The mechanism of dwarf open reading frame (DWORF) activation of the sarcoplasmic reticulum calcium pump SERCA

The sarcoplasmic reticulum calcium pump SERCA plays a critical role in the contraction-relaxation cycle of muscle. In cardiac muscle, SERCA is regulated by the inhibitory transmembrane peptide phospholamban. A new transmembrane peptide regulator, dwarf open reading frame (DWORF), has been reported to displace phospholamban from SERCA. We have shown that DWORF is a direct activator of SERCA, increasing its turnover rate in the absence of phospholamban (1). Measurement of in-cell calcium dynamics supports this observation and demonstrates that DWORF increases SERCA-dependent calcium reuptake, while phospholamban decreases SERCA-dependent calcium reuptake. These functional observations reveal opposing effects of DWORF activation and phospholamban inhibition of SERCA. To gain mechanistic insight into SERCA activation, fluorescence resonance energy transfer experiments revealed that DWORF has a higher affinity for SERCA in the presence of calcium, while phospholamban has a higher affinity for SERCA in the absence of calcium.

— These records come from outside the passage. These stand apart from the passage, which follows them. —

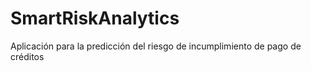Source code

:# SmartRiskAnalytics
Aplicación para la predicción del riesgo de incumplimiento de pago de créditos
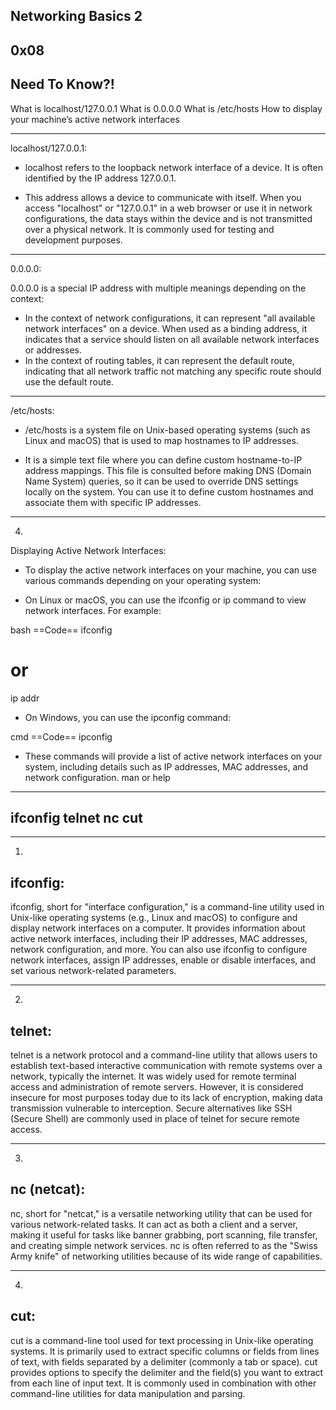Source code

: Networking Basics 2
--------------------
0x08
----

Need To Know?!
---------------

What is localhost/127.0.0.1
What is 0.0.0.0
What is /etc/hosts
How to display your machine’s active network interfaces

----------------------------------------------------------

localhost/127.0.0.1:

* localhost refers to the loopback network interface of a device. It is often identified by the IP address 127.0.0.1.

* This address allows a device to communicate with itself. When you access "localhost" or "127.0.0.1" in a web browser or use it in network configurations, the data stays within the device and is not transmitted over a physical network. It is commonly used for testing and development purposes.
----------------------------------------------------------
0.0.0.0:

0.0.0.0 is a special IP address with multiple meanings depending on the context:
* In the context of network configurations, it can represent "all available network interfaces" on a device. When used as a binding address, it indicates that a service should listen on all available network interfaces or addresses.
* In the context of routing tables, it can represent the default route, indicating that all network traffic not matching any specific route should use the default route.
----------------------------------------------------------
/etc/hosts:

* /etc/hosts is a system file on Unix-based operating systems (such as Linux and macOS) that is used to map hostnames to IP addresses.

* It is a simple text file where you can define custom hostname-to-IP address mappings. This file is consulted before making DNS (Domain Name System) queries, so it can be used to override DNS settings locally on the system. You can use it to define custom hostnames and associate them with specific IP addresses.
----------------------------------------------------------

4.
Displaying Active Network Interfaces:

* To display the active network interfaces on your machine, you can use various commands depending on your operating system:

* On Linux or macOS, you can use the ifconfig or ip command to view network interfaces. For example:

bash
==Code==
ifconfig
# or
ip addr

* On Windows, you can use the ipconfig command:

cmd
==Code==
ipconfig

* These commands will provide a list of active network interfaces on your system, including details such as IP addresses, MAC addresses, and network configuration.
man or help
-----------
ifconfig
telnet
nc
cut
-----------

-----------
1.
ifconfig:
-----------

ifconfig, short for "interface configuration," is a command-line utility used in Unix-like operating systems (e.g., Linux and macOS) to configure and display network interfaces on a computer.
It provides information about active network interfaces, including their IP addresses, MAC addresses, network configuration, and more.
You can also use ifconfig to configure network interfaces, assign IP addresses, enable or disable interfaces, and set various network-related parameters.

-----------
2.
telnet:
-----------

telnet is a network protocol and a command-line utility that allows users to establish text-based interactive communication with remote systems over a network, typically the internet.
It was widely used for remote terminal access and administration of remote servers. However, it is considered insecure for most purposes today due to its lack of encryption, making data transmission vulnerable to interception.
Secure alternatives like SSH (Secure Shell) are commonly used in place of telnet for secure remote access.

-----------
3.
nc (netcat):
-----------
nc, short for "netcat," is a versatile networking utility that can be used for various network-related tasks.
It can act as both a client and a server, making it useful for tasks like banner grabbing, port scanning, file transfer, and creating simple network services.
nc is often referred to as the "Swiss Army knife" of networking utilities because of its wide range of capabilities.

-----------
4.
cut:
-----------

cut is a command-line tool used for text processing in Unix-like operating systems.
It is primarily used to extract specific columns or fields from lines of text, with fields separated by a delimiter (commonly a tab or space).
cut provides options to specify the delimiter and the field(s) you want to extract from each line of input text. It is commonly used in combination with other command-line utilities for data manipulation and parsing.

Molecular modeling and molecular dynamics simulations provide a model for DWORF activation of SERCA, where DWORF modulates the membrane bilayer and stabilizes the conformations of SERCA that predominate during elevated cytosolic calcium. Mutagenesis and structure-function analysis of DWORF reveals three important features required for SERCA activation: Pro15 promotes a helix-linker-helix structure of DWORF; the N-terminal amphipathic helix of DWORF perturbs the membrane bilayer; and the short transmembrane helix of DWORF contributes to hydrophobic mismatch and positions the amphipathic helix at the surface of the membrane bilayer. Our current understanding of the mechanism of SERCA activation by DWORF will be presented.